Dynamin-related protein 1 (DRP1) is a central regulator of mitochondrial fission and plays a critical role in maintaining mitochondrial function, distribution, and turnover in reproductive cells. Mitochondrial integrity is essential for oocyte quality, folliculogenesis, fertilization, embryonic development, and ultimately, female reproductive longevity. In this review, we synthesize evidence from mammalian and invertebrate models to illustrate the essential roles of DRP1 in reproductive physiology and aging. Genetic deletion or pharmacologic inhibition of DRP1 results in mitochondrial clustering, energy failure, increased reactive oxygen species (ROS) production, meiotic arrest, and embryo fragmentation. Furthermore, DRP1 dysfunction has been increasingly implicated in age-associated reproductive decline due to impaired mitophagy and defective organelle crosstalk. Model systems such as mice, pigs, and C. elegans have demonstrated that DRP1 activity is modulated by metabolic and epigenetic pathways, including NAD+/sirtuin signaling and GTP metabolism. Therapeutic interventions aimed at restoring DRP1 function-including nicotinamide mononucleotide (NMN), coenzyme Q10 (CoQ10), and dietary modulation-have shown promising effects in delaying reproductive aging and improving oocyte or embryo competence in animal models.

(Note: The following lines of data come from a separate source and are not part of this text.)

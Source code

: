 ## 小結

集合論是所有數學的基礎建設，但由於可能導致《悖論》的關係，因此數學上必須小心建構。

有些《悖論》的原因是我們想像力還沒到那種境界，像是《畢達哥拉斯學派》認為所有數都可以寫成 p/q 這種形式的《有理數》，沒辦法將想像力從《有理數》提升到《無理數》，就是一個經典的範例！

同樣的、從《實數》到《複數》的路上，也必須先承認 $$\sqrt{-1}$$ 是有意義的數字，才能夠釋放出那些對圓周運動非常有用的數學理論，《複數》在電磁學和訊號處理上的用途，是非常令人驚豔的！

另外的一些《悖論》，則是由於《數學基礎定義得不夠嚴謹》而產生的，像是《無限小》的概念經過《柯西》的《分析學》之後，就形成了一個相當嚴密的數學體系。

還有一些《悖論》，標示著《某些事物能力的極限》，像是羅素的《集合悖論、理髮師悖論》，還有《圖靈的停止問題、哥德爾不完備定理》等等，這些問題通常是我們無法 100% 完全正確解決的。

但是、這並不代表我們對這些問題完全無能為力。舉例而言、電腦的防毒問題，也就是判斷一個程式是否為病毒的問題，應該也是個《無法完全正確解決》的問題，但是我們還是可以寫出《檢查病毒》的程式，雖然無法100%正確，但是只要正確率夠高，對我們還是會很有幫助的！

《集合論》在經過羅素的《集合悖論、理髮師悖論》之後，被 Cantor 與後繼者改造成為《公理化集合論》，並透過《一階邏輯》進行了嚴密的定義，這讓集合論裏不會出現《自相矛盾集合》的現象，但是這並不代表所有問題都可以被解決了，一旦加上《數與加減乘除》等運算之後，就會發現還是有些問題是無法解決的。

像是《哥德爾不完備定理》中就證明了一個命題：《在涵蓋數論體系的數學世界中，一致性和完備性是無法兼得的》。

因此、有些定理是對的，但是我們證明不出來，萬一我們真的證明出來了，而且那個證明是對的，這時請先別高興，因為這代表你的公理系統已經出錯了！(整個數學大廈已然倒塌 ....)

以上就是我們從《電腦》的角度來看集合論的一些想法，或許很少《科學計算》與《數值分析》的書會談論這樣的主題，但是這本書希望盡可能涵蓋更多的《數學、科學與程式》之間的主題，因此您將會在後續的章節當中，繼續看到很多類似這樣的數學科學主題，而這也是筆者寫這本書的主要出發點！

Despite the current absence of human interventional efficacy data, DRP1 is a plausible and testable target in reproductive biology, with preclinical findings indicating potential relevance to infertility treatment and reproductive aging. This review highlights DRP1 as a key target in reproductive biology, emphasizing its translational potential for treating infertility and mitigating age-related oocyte deterioration.

Keywords: Aging; DRP1; Fertility; Mitochondria; Oocyte; Reproduction.